Thomas Jane (Deep Blue Sea)
John Travolta (The Taking of Pelham 123)
Will Patton (November Man)
Roy Schneider (Seaquest)
Laura Harring (Exit To Eden)
Ben Foster (X-Men 3)
Rebecca Romijn (Ugly Betty)
John Pinette (Alf)
Samantha Mathis (Little Women)
Eddie Jemison (Izombie)
Kevin Nash (John Wick)
Marc Macauley (Swamp Thing: The Series)

Way back when a character named Frank Castle made his first appearance in the pages of The Amazing Spider-Man #129. Castle’s family was mowed down by the mob in New York City and he took it upon himself to ‘punish’ all criminals from then on and he became…insert dramatic pause here… The Punisher. The character developed a solid cult following with guest appearances in later issues of Spider-Man as well as Daredevil and he was eventually given his own five issue mini series by Steven Grant and Mike Zeck in the eighties. A regular series followed a few years after that as well as a spin off series or two and a goofy straight to video film starring Dolph Lundgren. Since then series’ have been cancelled, then rejuvenated and since injecting the character with some much needed fresh blood in the form of Preacher team Garth Ennis and Steve Dillon, the comics seem to be back on track and thus, a new R-Rated big screen adaptation is born.

In this incarnation, Frank Castle (Thomas Jane – no relation to yours truly) is an undercover agent finishing his last job before he and his lovely wife and son are to go off to London to live happily ever after. When one of the hoods gets shot up and dies in the sting, he Castle finds out the hard way that he was the son of a prominent businessman, Howard Saint (John Travolta).
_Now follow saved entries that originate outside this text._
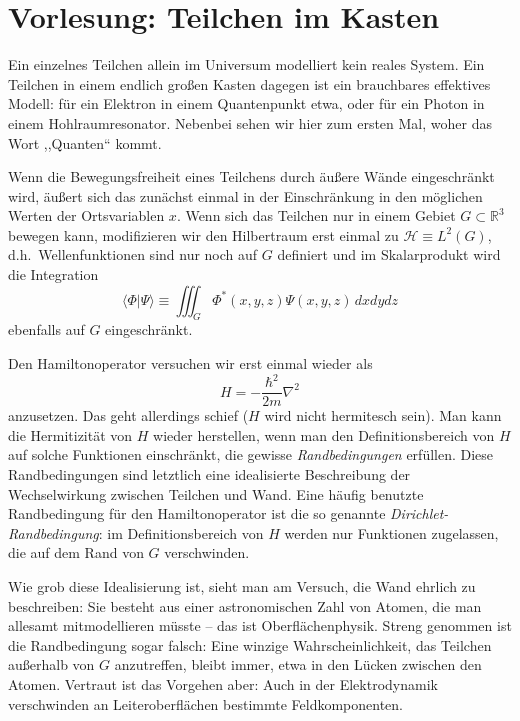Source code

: 
\section{Vorlesung: Teilchen im Kasten}
Ein einzelnes Teilchen allein im Universum modelliert kein reales System. Ein Teilchen in einem endlich großen Kasten dagegen ist ein brauchbares effektives Modell: für ein Elektron in einem Quantenpunkt etwa, oder für ein Photon in einem Hohlraumresonator. Nebenbei sehen wir hier zum ersten Mal, woher das Wort ,,Quanten`` kommt.

Wenn die Bewegungsfreiheit eines Teilchens durch äußere Wände eingeschränkt wird, äußert sich das zunächst einmal in der Einschränkung in den möglichen Werten der Ortsvariablen $x$. Wenn sich das Teilchen nur in einem Gebiet $G \subset \mathbb{R}^3$ bewegen kann, modifizieren wir den Hilbertraum erst einmal zu $\mathcal{H}\equiv L^2(G)$, d.h.\ Wellenfunktionen sind nur noch auf $G$ definiert und im
Skalarprodukt wird die Integration 
\begin{equation}
	\langle \Phi|\Psi\rangle \equiv \iiint_G \Phi^*(x,y,z)\Psi(x,y,z)\, dxdydz
\end{equation}
ebenfalls auf $G$ eingeschränkt. 

Den Hamiltonoperator versuchen wir erst einmal wieder als 
\begin{equation}
	H = -\frac{\hbar^2}{2m}\nabla^2
\end{equation}
anzusetzen. Das geht allerdings schief ($H$ wird nicht hermitesch sein). Man kann die Hermitizität von $H$ wieder herstellen, wenn man den Definitionsbereich von $H$ auf solche Funktionen einschränkt, die gewisse \emph{Randbedingungen} erfüllen. Diese Randbedingungen sind letztlich eine idealisierte Beschreibung der Wechselwirkung zwischen Teilchen und Wand. Eine häufig benutzte Randbedingung für den Hamiltonoperator ist die so genannte \emph{Dirichlet-Randbedingung}: im Definitionsbereich von $H$ werden nur Funktionen zugelassen, die auf dem Rand von $G$ verschwinden.

Wie grob diese Idealisierung ist, sieht man am Versuch, die Wand ehrlich zu beschreiben: Sie besteht aus einer astronomischen Zahl von Atomen, die man allesamt mitmodellieren müsste -- das ist Oberflächenphysik. Streng genommen ist die Randbedingung sogar falsch: Eine winzige Wahrscheinlichkeit, das Teilchen außerhalb von $G$ anzutreffen, bleibt immer, etwa in den Lücken zwischen den Atomen. Vertraut ist das Vorgehen aber: Auch in der Elektrodynamik verschwinden an Leiteroberflächen bestimmte Feldkomponenten.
Saint doesn’t take too kindly to the death of his son and decides to pay Castle back in spades by having his entire family killed during a party on the beach at his parent’s house.
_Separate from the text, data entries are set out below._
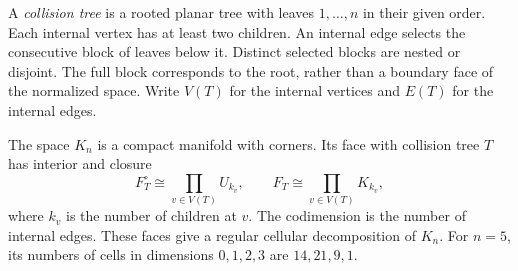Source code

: A \emph{collision tree} is a rooted planar tree with leaves
\(1,\ldots,n\) in their given order.  Each internal vertex has
at least two children.  An internal edge selects the consecutive
block of leaves below it.  Distinct selected blocks are nested or
disjoint.  The full block corresponds to the root, rather than a
boundary face of the normalized space.
Write \(V(T)\) for the internal vertices and \(E(T)\) for
the internal edges.

\begin{proposition}\label{gf:prop:gf-strata}
The space \(K_n\) is a compact manifold with corners.
Its face with collision tree \(T\) has interior and closure
\begin{equation}\label{gf:eq:gf-stratum-product}
 F_T^\circ\cong\prod_{v\in V(T)}U_{k_v},\qquad
 F_T\cong\prod_{v\in V(T)}K_{k_v},
\end{equation}
where \(k_v\) is the number of children at \(v\).
The codimension is the number of internal edges.
These faces give a regular cellular decomposition of \(K_n\).
For \(n=5\), its numbers of cells in dimensions \(0,1,2,3\)
are \(14,21,9,1\).
\end{proposition}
His family’s death sends Castle into a downward spiral – he starts drinking heavily and becomes a man obsessed with vengeance. He uses his special forces training to trick out some weapons and build himself a small arsenal, which will come in handy when he begins to wage his one-man war on crime. He moves into a run down apartment and befriends three of the tenants there, then proceeds to take Saint and his small army of thugs down a few pegs, proving that revenge truly is a dish best served cold.

There aren’t a whole lot of plot twists or deep, original characters in The Punisher. There aren’t any intricate, meaningful discussions on the reasons we’re all on this Earth and it doesn’t really break any new ground in any way whatsoever. What it is though, is pure, unabashed entertainment.

Despite some very obvious moments where the comic strays from the source material  the character does stay reasonably true to his comic book roots. Jane does a great job as a tough man of few words – playing the strong and silent type with a bit of style and a whole lot of cool. Travolta does a nice job as the heavy, going over the top as he’s prone to do in a few scenes that make him look and sound like a walking talking comic book villain. Throw in some fun cameos and bit parts for the lovely and talented Rebecca Romijn-Stamos (X-Men), Roy Scheider (Jaws), and even professional wrestler Kevin Nash and you’ve got a good cast that do a good job with the unashamedly popcorn material they have to work with.

Castle’s mission of vengeance is more or less a way to tie together a few different action set pieces in the film, giving the character a reason to kill. Director John Hensleigh ensures that the movie trucks along at a quick pace and that the action scenes are the focal point of the film, but still manages to work a simple but effective story into the shoot-outs and explosions we all want to see.